Had it been more plainly written, it might have said: "Obama talks like a black guy and appears to be angry, and also black."
What issues?
Now, I am not trying to say here that Romney didn't turn in the more energetic performance during the first debate. He did.
There is also no question Obama seemed listless, even mildly annoyed at having to be up on stage putting up with all those attacks. Presidents live in bubbles of deference, and four years of it can turn anyone's head.
And race is just one factor. Tuesday's debate has evolved into the sort of mano-a-mano psychodrama that Americans crave, with Obama the new underdog.
If he can pull this off, he will join Bill Clinton and Ronald Reagan in the pantheon of America's most talented politicians. But don't expect Tuesday's show-time to reveal any new facts.
The facts — the fundamental differences between the two parties on the big issues of the day — have been out there for months, verified and re-verified by a host of fact-checking groups that anyone can reference on the internet.
American voters, though, are largely uninterested in such homework.
Few are asking the Obama administration to specify the programs it would cut if re-elected, even though fiscal reality will demand painful spending reductions.
Few are undertaking a serious assessment of Obama's policies in the Muslim world, or how Mitt Romney's solutions would differ.
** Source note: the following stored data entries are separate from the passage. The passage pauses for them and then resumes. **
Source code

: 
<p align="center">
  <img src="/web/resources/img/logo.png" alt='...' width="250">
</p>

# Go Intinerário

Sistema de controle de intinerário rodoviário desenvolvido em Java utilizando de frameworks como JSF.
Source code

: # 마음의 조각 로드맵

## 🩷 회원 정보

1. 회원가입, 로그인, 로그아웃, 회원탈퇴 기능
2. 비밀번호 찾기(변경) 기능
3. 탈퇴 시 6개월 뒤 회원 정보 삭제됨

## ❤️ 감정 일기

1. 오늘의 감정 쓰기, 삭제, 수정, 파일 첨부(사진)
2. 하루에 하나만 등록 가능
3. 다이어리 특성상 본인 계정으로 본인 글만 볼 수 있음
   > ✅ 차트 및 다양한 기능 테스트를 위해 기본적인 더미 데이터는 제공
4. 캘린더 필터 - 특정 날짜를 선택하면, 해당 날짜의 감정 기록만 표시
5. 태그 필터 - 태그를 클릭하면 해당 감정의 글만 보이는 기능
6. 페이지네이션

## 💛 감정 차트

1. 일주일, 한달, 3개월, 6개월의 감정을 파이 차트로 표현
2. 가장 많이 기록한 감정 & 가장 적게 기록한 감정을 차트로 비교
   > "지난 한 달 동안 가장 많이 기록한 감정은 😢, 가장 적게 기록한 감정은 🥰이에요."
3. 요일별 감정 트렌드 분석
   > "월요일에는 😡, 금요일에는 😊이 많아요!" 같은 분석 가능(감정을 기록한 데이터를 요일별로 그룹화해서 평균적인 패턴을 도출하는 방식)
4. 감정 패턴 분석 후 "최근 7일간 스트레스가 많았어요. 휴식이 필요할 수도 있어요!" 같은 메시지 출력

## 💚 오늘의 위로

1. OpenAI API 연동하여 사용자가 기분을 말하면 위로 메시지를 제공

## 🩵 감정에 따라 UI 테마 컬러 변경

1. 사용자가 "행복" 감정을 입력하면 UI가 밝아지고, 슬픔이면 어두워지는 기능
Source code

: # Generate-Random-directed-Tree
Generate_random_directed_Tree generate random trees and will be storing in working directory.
Few seem interested in how Romney has morphed from somebody who, a few months ago, was promising to cut taxes by 20 per cent for "all Americans, including the (richest) one per cent," to somebody who would not cut taxes for the well-off but who would cut taxes for the middle class, but who would also not reduce government revenue in the process because he would find all sorts of unspecified loopholes and deductions to close.
Which deductions? The mortgage interest deduction that benefits everyone who owes money on a home? The preferential rate for investment income that accounts for Romney's low tax rate?
Or how about a little more specificity about what the Romney-Ryan ticket would do to limit abortion, given the fact that Republican state governments have been chipping away at the Supreme Court's 1973 landmark ruling, and Ryan's debate declaration that the issue should not be left to "unelected judges"?
The fact is, the candidates don't want to give those answers, and they know the electorate gets benumbed when the conversation gets complicated.
So, this Tuesday will see American electoral politics at its best and worst: Two otherwise accomplished, serious men will engage in something like mixed martial arts in a closed cage before a live audience, and the next day one of them will likely be voted off the island.
Corrections and Clarifications
- Joe Biden was originally quoted as saying, "Not a single thing he said was true." The quote should have read, "Not a single thing he said was accurate." 2012/10/15 at 10:25 a.m.